━━ DATASET RECORDS

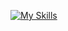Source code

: [![My Skills](https://skillicons.dev/icons?i=js,ts,nodejs,python,cs,dotnet,aws,azure,mysql,mongodb,dynamodb,terraform)](https://skillicons.dev)
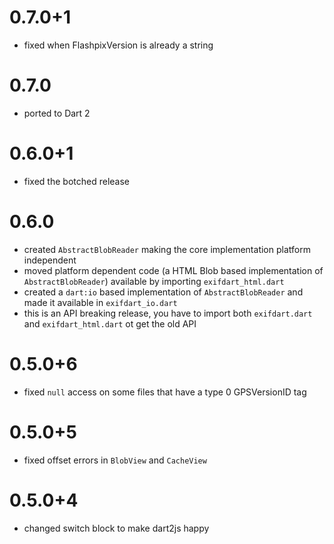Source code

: # 0.7.0+1

- fixed when FlashpixVersion is already a string

# 0.7.0

- ported to Dart 2

# 0.6.0+1

- fixed the botched release

# 0.6.0

- created `AbstractBlobReader` making the core implementation platform independent
- moved platform dependent code (a HTML Blob based implementation of `AbstractBlobReader`)
  available by importing `exifdart_html.dart`
- created a `dart:io` based implementation of `AbstractBlobReader` and made it available
  in `exifdart_io.dart`
- this is an API breaking release, you have to import both `exifdart.dart` and
  `exifdart_html.dart` ot get the old API

# 0.5.0+6

- fixed `null` access on some files that have a type 0 GPSVersionID tag

# 0.5.0+5

- fixed offset errors in `BlobView` and `CacheView`

# 0.5.0+4

- changed switch block to make dart2js happy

━━━━

- **TASK TO COMPLETE**
Read through the entries and copy each line in which "based" appears.

- **TASK RESPONSE**
- moved platform dependent code (a HTML Blob based implementation of `AbstractBlobReader`)
- created a `dart:io` based implementation of `AbstractBlobReader` and made it available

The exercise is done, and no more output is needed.